Au-delà de l’échec économique, cette politique est bien sûr un échec politique. Comptant sur la découverte du pays accomplie au cours du service militaire et sur une propagande vantant un pays offert aux initiatives de jeunes gens dynamiques, dans la lignée des pionniers du xixe siècle, dont on rappelle incidemment les grandes réussites, les autorités civiles puis, surtout, militaires[35], ont tenté de séduire les militaires métropolitains. Ceux-ci ont aussi pu être envisagés comme un apport modérateur politiquement, à mesure que la population européenne d’Algérie se radicalisait. Sur ce point aussi, l’échec est net. En mai 1959, le lieutenant-colonel Léonard avait en effet mis en place l’Association algérienne des jeunes démobilisés métropolitains, présidée par un jeune patron du secteur immobilier. Il s’agissait de faciliter les contacts entre démobilisés, d’être une structure relais du CAJA pour l’information à destination des militaires mais aussi, peut-être, d’être « un embryon de troisième force » - c’est en tout cas ce qu’estime une fiche du 5e Bureau du corps d’armée d’Alger. Or l’association, peu nombreuse - 200 adhérents - et essentiellement, si ce n’est exclusivement, algéroise, ne semble pas regrouper des hommes représentatifs de l’ensemble des démobilisés : un jeune patron puis un boucher charcutier la dirigent. Surtout elle connaît les mêmes divisions que l’ensemble du milieu européen d’Alger, entre ceux qui soutiennent la politique française en Algérie et ceux qui la désapprouvent, jusqu’à soutenir les barricades en janvier 1960 voire s’engager dans l’Organisation armée secrète (OAS) ensuite. D’anciens démobilisés ont certainement soutenu le putsch, d’autres ont fait de la prison pour leur lien avec l’OAS ; la plupart sont vraisemblablement rentrés avec les autres Français d’Algérie dans la grande vague du printemps 1962.

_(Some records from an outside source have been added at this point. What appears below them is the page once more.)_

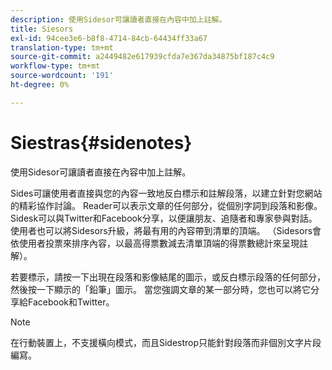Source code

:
 ```yaml
---
description: 使用Sidesor可讓讀者直接在內容中加上註解。
title: Siesors
exl-id: 94cee3e6-b8f8-4714-84cb-64434ff33a67
translation-type: tm+mt
source-git-commit: a2449482e617939cfda7e367da34875bf187c4c9
workflow-type: tm+mt
source-wordcount: '191'
ht-degree: 0%

---
```


# Siestras{#sidenotes}

使用Sidesor可讓讀者直接在內容中加上註解。

Sides可讓使用者直接與您的內容一致地反白標示和註解段落，以建立針對您網站的精彩協作討論。 Reader可以表示文章的任何部分，從個別字詞到段落和影像。 Sidesk可以與Twitter和Facebook分享，以便讓朋友、追隨者和專家參與對話。 使用者也可以將Sidesors升級，將最有用的內容帶到清單的頂端。 （Sidesors會依使用者投票來排序內容，以最高得票數減去清單頂端的得票數總計來呈現註解）。

若要標示，請按一下出現在段落和影像結尾的圖示，或反白標示段落的任何部分，然後按一下顯示的「鉛筆」圖示。 當您強調文章的某一部分時，您也可以將它分享給Facebook和Twitter。

>[!NOTE]
>
>在行動裝置上，不支援橫向模式，而且Sidestrop只能針對段落而非個別文字片段編寫。
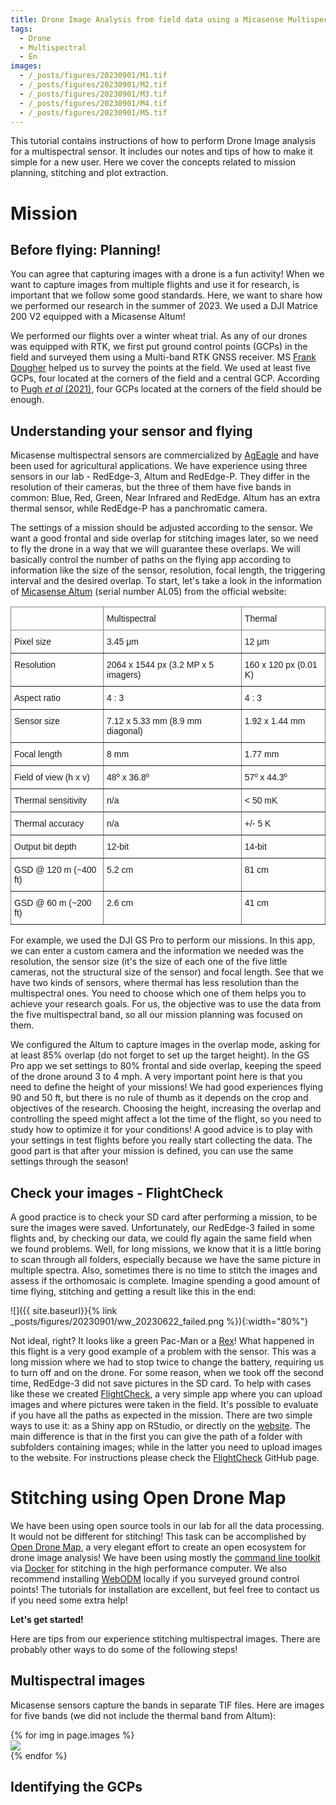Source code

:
 ```yaml
---
title: Drone Image Analysis from field data using a Micasense Multispectral sensor
tags:
  - Drone
  - Multispectral
  - En
images:
  - /_posts/figures/20230901/M1.tif
  - /_posts/figures/20230901/M2.tif
  - /_posts/figures/20230901/M3.tif
  - /_posts/figures/20230901/M4.tif
  - /_posts/figures/20230901/M5.tif
---
```



This tutorial contains instructions of how to perform Drone Image analysis for a multispectral sensor. It includes our notes and tips of how to make it simple for a new user. Here we cover the concepts related to mission planning, stitching and plot extraction.

<!--more-->

# Mission

## Before flying: Planning!

You can agree that capturing images with a drone is a fun activity! When we want to capture images from multiple flights and use it for research, is important that we follow some good standards. Here, we want to share how we performed our research in the summer of 2023. We used a DJI Matrice 200 V2 equipped with a Micasense Altum! 

We performed our flights over a winter wheat trial. As any of our drones was equipped with RTK, we first put ground control points (GCPs) in the field and surveyed them using a Multi-band RTK GNSS receiver. MS [Frank Dougher](https://landresources.montana.edu/directory/faculty/2324972/frank-dougher) helped us to survey the points at the field. We used at least five GCPs, four located at the corners of the field and a central GCP.  According to [Pugh *et al* (2021)](https://acsess.onlinelibrary.wiley.com/doi/full/10.1002/ppj2.20026), four GCPs located at the corners of the field should be enough.


## Understanding your sensor and flying

Micasense multispectral sensors are commercialized by [AgEagle](https://ageagle.com/solutions/micasense-series-multispectral-cameras/) and have been used for agricultural applications. We have experience using three sensors in our lab - RedEdge-3, Altum and RedEdge-P. They differ in the resolution of their cameras, but the three of them have five bands in common: Blue, Red, Green, Near Infrared and RedEdge. Altum has an extra thermal sensor, while RedEdge-P has a panchromatic camera.

The settings of a mission should be adjusted according to the sensor. We want a good frontal and side overlap for stitching images later, so we need to fly the drone in a way that we will guarantee these overlaps. We will basically control the number of paths on the flying app according to information like the size of the sensor, resolution, focal length, the triggering interval and the desired overlap. To start, let's take a look in the information of [Micasense Altum](https://support.micasense.com/hc/en-us/articles/360010025413-Altum-Integration-Guide) (serial number AL05) from the official website:

<style type="text/css">
.tg  {border-collapse:collapse;border-spacing:0;}
.tg td{border-color:black;border-style:solid;border-width:1px;font-family:Arial, sans-serif;font-size:14px;
  overflow:hidden;padding:10px 5px;word-break:normal;}
.tg th{border-color:black;border-style:solid;border-width:1px;font-family:Arial, sans-serif;font-size:14px;
  font-weight:normal;overflow:hidden;padding:10px 5px;word-break:normal;}
.tg .tg-0pky{border-color:inherit;text-align:left;vertical-align:top}
</style>
<table class="tg">
<thead>
  <tr>
    <th class="tg-0pky"></th>
    <th class="tg-0pky">Multispectral</th>
    <th class="tg-0pky">Thermal</th>
  </tr>
</thead>
<tbody>
  <tr>
    <td class="tg-0pky">Pixel size</td>
    <td class="tg-0pky">3.45 μm</td>
    <td class="tg-0pky">12 μm</td>
  </tr>
  <tr>
    <td class="tg-0pky">Resolution</td>
    <td class="tg-0pky">2064 x 1544 px  (3.2 MP x 5 imagers)</td>
    <td class="tg-0pky">160 x 120 px (0.01 K)</td>
  </tr>
  <tr>
    <td class="tg-0pky">Aspect ratio</td>
    <td class="tg-0pky">4 : 3</td>
    <td class="tg-0pky">4 : 3</td>
  </tr>
  <tr>
    <td class="tg-0pky">Sensor size</td>
    <td class="tg-0pky">7.12 x 5.33 mm  (8.9 mm diagonal)</td>
    <td class="tg-0pky">1.92 x 1.44 mm</td>
  </tr>
  <tr>
    <td class="tg-0pky">Focal length</td>
    <td class="tg-0pky">8 mm</td>
    <td class="tg-0pky">1.77 mm</td>
  </tr>
  <tr>
    <td class="tg-0pky">Field of view (h x v)</td>
    <td class="tg-0pky">48º x 36.8º</td>
    <td class="tg-0pky">57º x 44.3º</td>
  </tr>
  <tr>
    <td class="tg-0pky">Thermal sensitivity</td>
    <td class="tg-0pky">n/a</td>
    <td class="tg-0pky">&lt; 50 mK</td>
  </tr>
  <tr>
    <td class="tg-0pky">Thermal accuracy</td>
    <td class="tg-0pky">n/a</td>
    <td class="tg-0pky">+/- 5 K</td>
  </tr>
  <tr>
    <td class="tg-0pky">Output bit depth</td>
    <td class="tg-0pky">12-bit</td>
    <td class="tg-0pky">14-bit</td>
  </tr>
  <tr>
    <td class="tg-0pky">GSD @ 120 m (~400 ft)</td>
    <td class="tg-0pky">5.2 cm</td>
    <td class="tg-0pky">81 cm</td>
  </tr>
  <tr>
    <td class="tg-0pky">GSD @ 60 m (~200 ft)</td>
    <td class="tg-0pky">2.6 cm</td>
    <td class="tg-0pky">41 cm</td>
  </tr>
</tbody>
</table>


For example, we used the DJI GS Pro to perform our missions. In this app, we can enter a custom camera and the information we needed was the resolution, the sensor size (it's the size of each one of the five little cameras, not the structural size of the sensor) and focal length. See that we have two kinds of sensors, where thermal has less resolution than the multispectral ones. You need to choose which one of them helps you to achieve your research goals. For us, the objective was to use the data from the five multispectral band, so all our mission planning was focused on them.

 We configured the Altum to capture images in the overlap mode, asking for at least 85% overlap (do not forget to set up the target height). In the GS Pro app we set settings to 80% frontal and side overlap, keeping the speed of the drone around 3 to 4 mph. A very important point here is that you need to define the height of your missions! We had good experiences flying 90 and 50 ft, but there is no rule of thumb as it depends on the crop and objectives of the research. Choosing the height, increasing the overlap and controlling the speed might affect a lot the time of the flight, so you need to study how to optimize it for your conditions! A good advice is to play with your settings in test flights before you really start collecting the data. The good part is that after your mission is defined, you can use the same settings through the season!


## Check your images - FlightCheck

A good practice is to check your SD card after performing a mission, to be sure the images were saved. Unfortunately, our RedEdge-3 failed in some flights and, by checking our data, we could fly again the same field when we found problems. Well, for long missions, we know that it is a little boring to scan through all folders, especially because we have the same picture in multiple spectra. Also, sometimes there is no time to stitch the images and assess if the orthomosaic is complete. Imagine spending a good amount of time flying, stitching and getting a result like this in the end:

![]({{ site.baseurl}}{% link _posts/figures/20230901/ww_20230622_failed.png %}){:width="80%"}

Not ideal, right? It looks like a green Pac-Man or a [Rex](https://disney.fandom.com/wiki/Rex)! What happened in this flight is a very good example of a problem with the sensor. This was a long mission where we had to stop twice to change the battery, requiring us to turn off and on the drone. For some reason, when we took off the second time, RedEdge-3 did not save pictures in the SD card. To help with cases like these we created [FlightCheck](https://github.com/Lachowiec-Lab/FlightCheck), a very simple app where you can upload images and where pictures were taken in the field. It's possible to evaluate if you have all the paths as expected in the mission. There are two simple ways to use it: as a Shiny app on RStudio, or directly on the [website](https://correrfh.shinyapps.io/flightcheck/). The main difference is that in the first you can give the path of a folder with subfolders containing images; while in the latter you need to upload images to the website. For instructions please check the [FlightCheck](https://github.com/Lachowiec-Lab/FlightCheck) GitHub page.


# Stitching using Open Drone Map

We have been using open source tools in our lab for all the data processing. It would not be different for stitching! This task can be accomplished by [Open Drone Map](https://www.opendronemap.org), a very elegant effort to create an open ecosystem for drone image analysis! We have been using mostly the [command line toolkit](https://www.opendronemap.org/odm/) via [Docker](https://www.docker.com/) for stitching in the high performance computer. We also recommend installing [WebODM](https://www.opendronemap.org/webodm/) locally if you surveyed ground control points! The tutorials for installation are excellent, but feel free to contact us if you need some extra help!

**Let's get started!**

Here are tips from our experience stitching multispectral images. There are probably other ways to do some of the following steps!

## Multispectral images

Micasense sensors capture the bands in separate TIF files. Here are images for five bands (we did not include the thermal band from Altum):

<div class="card-columns">
    {% for img in page.images %}
    <div class="card">
        <img class="card-img-top" src="{{ img }}" />
    </div>
    {% endfor %}
</div>

## Identifying the GCPs



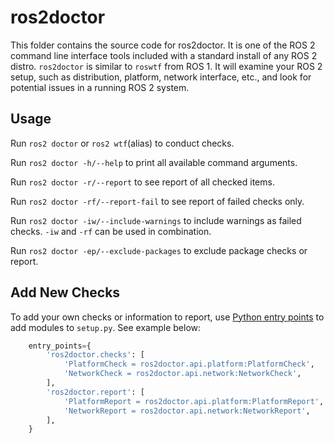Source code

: # ros2doctor

This folder contains the source code for ros2doctor.
It is one of the ROS 2 command line interface tools included with a standard install of any ROS 2 distro.
`ros2doctor` is similar to `roswtf` from ROS 1.
It will examine your ROS 2 setup, such as distribution, platform, network interface, etc., and look for potential issues in a running ROS 2 system.

## Usage

Run `ros2 doctor` or `ros2 wtf`(alias) to conduct checks.

Run `ros2 doctor -h/--help` to print all available command arguments.

Run `ros2 doctor -r/--report` to see report of all checked items.

Run `ros2 doctor -rf/--report-fail` to see report of failed checks only.

Run `ros2 doctor -iw/--include-warnings` to include warnings as failed checks.
`-iw` and `-rf` can be used in combination.

Run `ros2 doctor -ep/--exclude-packages` to exclude package checks or report.


## Add New Checks

To add your own checks or information to report, use [Python entry points](https://setuptools.readthedocs.io/en/latest/pkg_resources.html#entry-points) to add modules to `setup.py`.
See example below:

```python
    entry_points={
        'ros2doctor.checks': [
            'PlatformCheck = ros2doctor.api.platform:PlatformCheck',
            'NetworkCheck = ros2doctor.api.network:NetworkCheck',
        ],
        'ros2doctor.report': [
            'PlatformReport = ros2doctor.api.platform:PlatformReport',
            'NetworkReport = ros2doctor.api.network:NetworkReport',
        ],
    }
```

Si leur invisibilité historique atteste à sa manière de leur fusion dans l’ensemble des Français d’Algérie, elle rappelle surtout leur faible nombre : goutte d’eau à contre-courant d’une histoire dont la politique à marche forcée, souhaitée notamment par le plan de Constantine, n’a pas suffi à inverser le cours.

Bibliographie

Bantigny Ludivine. Le plus bel âge ? Jeunes, institutions et pouvoirs en France des années 1950 au début des années 1960. Thèse d’histoire, Institut d’études politiques, Paris, 2003.

Bernardot Marc. Une politique de logement : la Sonacotra (1956-1992). Thèse de sociologie, Université Paris I-Panthéon-Sorbonne, 1997.

Lefeuvre Daniel. « Les prémices de l’exode des Français d’Algérie ». Cahiers d’histoire immédiate, 2005, n° 28, p. 67-76.

Stora Benjamin. Ils venaient d’Algérie. L’immigration algérienne en France, 1912-1992. Paris : Fayard, 1992.

Viet Vincent. « La politique du logement des immigrés (1945-1990) ». Vingtième Siècle. Revue d’histoire, octobre-décembre 1999, n° 64, p. 91-104.


[1] Note de service du bureau psychologique de l’état-major du général Lorillot, 12 juin 1956, Service historique de l’armée de terre (SHAT) : 1H 2397/1*.

[2] Lettre de Paul B. à Robert Lacoste, 19 décembre 1956, Centre des archives d’Outre-mer (CAOM) : 12CAB179*.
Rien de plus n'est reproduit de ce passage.